Next 2017 tours: Tue 9 May (1.30pm), Wed 26 July (11.30am), Wed 16 Aug (11.30am).
Meet: Outside the Whitworth Art Gallery, Oxford Road.
Behind the chaotic, cardamom-coated world of the Curry Mile lie the remains of a luxurious, tree-lined estate of Gothic villas created in the 1830s for Manchester’s burgeoning middle class away from noise and smell of factories.
Victoria Park is still the most fascinating suburb in south Manchester, its shabbiness and faded glamour only adding to the mystique. It is also the location of the city’s most remarkable looking building, Edgar Wood’s expressionist 1st Church of Christ Scientist on Daisy Bank Road (top left).
Victoria Park was created by Richard Lane, a fundamentalist Classical architect who surpassed himself in helping fill this prototype garden village with spacious properties brimming with character and charm. The houses have Classical or Gothic effects, are topped with lofty chimneys, set on wide, gently curving tree-lined roads and back onto rambling gardens. Originally, there were toll gates at the borders to thwart undesirables, no pubs were allowed and police only had limited powers of arrest within.
By the late 19th century Victoria Park had become what the great Manchester Guardian journalist Neville Cardus once memorably described as a “sequestered purlieu”. A number of the wealthy residents were German-Jewish merchants who owned businesses in town, men like Maurice Spiegelberg and Schill Seebohm, but there was also a smattering of prestigious figures from the arts and politics: Charles Halle, founder of the Halle Orchestra (on Daisy Bank Road’s Addison Terrace), the “Manchester School” political leader Richard Cobden (Crescent Gate), and the Pankhurst family (Buckingham Crescent).
In the 1880s Manchester University began buying up some of the larger houses for halls of residence, a move that characterised the future direction of the estate. After the Great War it became clear that successful Mancunians, the kind who once vied for the best houses, were now preferring Bowdon or Didsbury. Properties were left empty or turned into flats, and more and more buildings were taken over by academia. A main road (Anson road) was cut through the area and in 1938 the toll gates were removed, resulting in a Victoria Park with little permanent community and few willing to care for it.
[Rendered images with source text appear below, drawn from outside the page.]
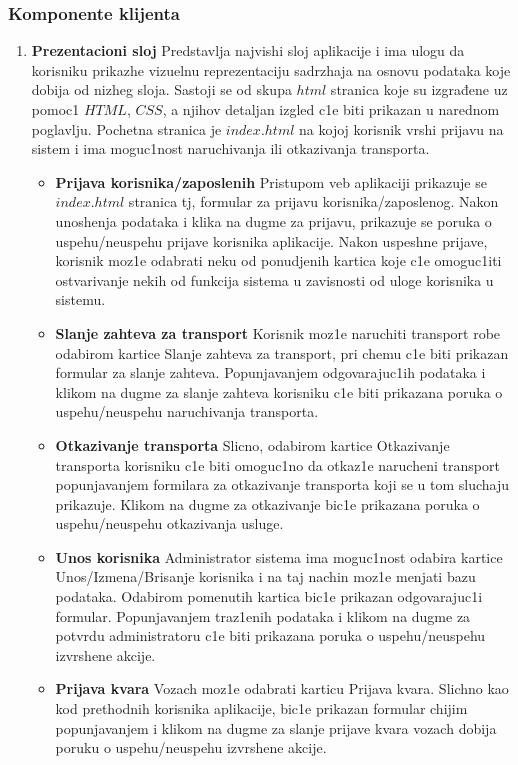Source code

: \subsubsection{Komponente klijenta}
\begin{enumerate}
    \item \textbf{Prezentacioni sloj}
    Predstavlja najvishi sloj aplikacije i ima ulogu da korisniku
prikazhe vizuelnu reprezentaciju sadrzhaja na osnovu podataka koje dobija od nizheg
sloja. Sastoji se od skupa $html$ stranica koje su izgrađene uz pomoc1 $HTML$, $CSS$, a njihov detaljan izgled c1e biti prikazan u narednom poglavlju. Pochetna stranica je $index.html$ na kojoj korisnik vrshi prijavu na sistem i ima moguc1nost naruchivanja ili otkazivanja transporta. \\
\begin{itemize}
\item{\textbf{Prijava korisnika/zaposlenih}
Pristupom veb aplikaciji prikazuje se $index.html$ stranica tj, formular za prijavu korisnika/zaposlenog. Nakon unoshenja podataka i klika na dugme za prijavu, prikazuje se poruka o uspehu/neuspehu prijave korisnika aplikacije. Nakon uspeshne prijave, korisnik moz1e odabrati neku od ponudjenih kartica koje c1e omoguc1iti ostvarivanje nekih od funkcija sistema u zavisnosti od uloge korisnika u sistemu.}
\item{\textbf{Slanje zahteva za transport}
Korisnik moz1e naruchiti transport robe odabirom kartice Slanje zahteva za transport, pri chemu c1e biti prikazan formular za slanje zahteva. Popunjavanjem odgovarajuc1ih podataka i klikom na dugme za slanje zahteva korisniku c1e biti prikazana poruka o uspehu/neuspehu naruchivanja transporta.}
\item{\textbf{Otkazivanje transporta}
Slicno, odabirom kartice Otkazivanje transporta korisniku c1e biti omoguc1no da otkaz1e narucheni transport popunjavanjem formilara za otkazivanje transporta koji se u tom sluchaju prikazuje. Klikom na dugme za otkazivanje bic1e prikazana poruka o uspehu/neuspehu otkazivanja usluge.}
\item{\textbf{Unos korisnika}
Administrator sistema ima moguc1nost odabira kartice Unos/Izmena/Brisanje korisnika i na taj nachin moz1e menjati bazu podataka. Odabirom pomenutih kartica bic1e prikazan odgovarajuc1i formular. Popunjavanjem traz1enih podataka i klikom na dugme za potvrdu administratoru c1e biti prikazana poruka o uspehu/neuspehu izvrshene akcije.}
\item{\textbf{Prijava kvara}
Vozach moz1e odabrati karticu Prijava kvara. Slichno kao kod prethodnih korisnika aplikacije, bic1e prikazan formular chijim popunjavanjem i klikom na dugme za slanje prijave kvara vozach dobija poruku o uspehu/neuspehu izvrshene akcije.}


\end{itemize}
\end{enumerate}
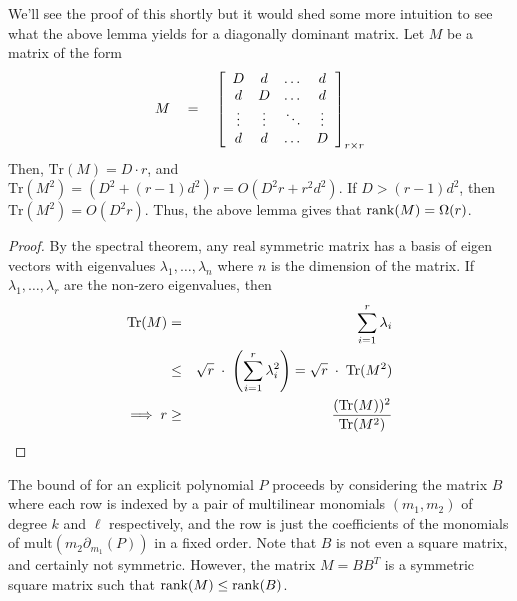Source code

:We'll see the proof of this shortly but it would shed some more intuition to see what the above lemma yields for a diagonally dominant matrix. 
Let $M$ be a matrix of the form
\[
M \spaced{=} \insquare{\begin{array}{cccc}
D &  d & \dots &  d\\
 d & D & \dots & d\\
\vdots & \vdots & \ddots & \vdots \\
d & d & \dots & D
\end{array}}_{r \times r}
\]
Then, $\mathrm{Tr}(M) = D\cdot r$, and $\mathrm{Tr}(M^2) = (D^2 + (r-1)d^2)r = O(D^2 r + r^2 d^2)$. 
If $D > (r-1)d^2$, then $\mathrm{Tr}(M^2) = O(D^2r)$. 
Thus, the above lemma gives that $\rank(M) = \Omega(r)$. 
\begin{proof}
By the spectral theorem, any real symmetric matrix has a basis of eigen vectors with eigenvalues $\lambda_1,\dots, \lambda_n$ where $n$ is the dimension of the matrix. 
If $\lambda_1,\dots, \lambda_r$ are the non-zero eigenvalues, then 
\begin{eqnarray*}
\mathrm{Tr}(M) &   =  & \sum_{i=1}^r \lambda_i\\
& \leq & \sqrt{r} \;\cdot \; \inparen{\sum_{i=1}^r \lambda_i^2} = \sqrt{r}\;\cdot \; \mathrm{Tr}(M^2)\\
\implies r & \geq & \frac{(\mathrm{Tr}(M))^2}{\mathrm{Tr}(M^2)}
\end{eqnarray*}
\end{proof}

The bound of \cite{KLSS} for an explicit polynomial $P$ proceeds by considering the matrix $B$ where each row is indexed by a pair of multilinear monomials $(m_1,m_2)$  of degree $k$ and $\ell$ respectively, and the row is just the coefficients of the monomials of $\mathrm{mult}(m_2 \partial_{m_1}(P))$ in a fixed order. 
Note that $B$ is not even a square matrix, and certainly not symmetric. 
However, the matrix $M = B B^T$ is a symmetric square matrix such that $\rank(M) \leq \rank(B)$. \\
Surprisingly decline and demolition have not been as rampant here as in other parts of Manchester, despite the departure of its once affluent population. Many of the most imposing properties still stand and the 19th century street pattern remains, leaving Victoria Park as one of the least Manchester-like areas of the city.
Daytime walks usually finish at Victoria Baths (picture top right), an Edwardian water palace, lovingly restored in recent years, for the open day (but please check it’s open on the day of our walk).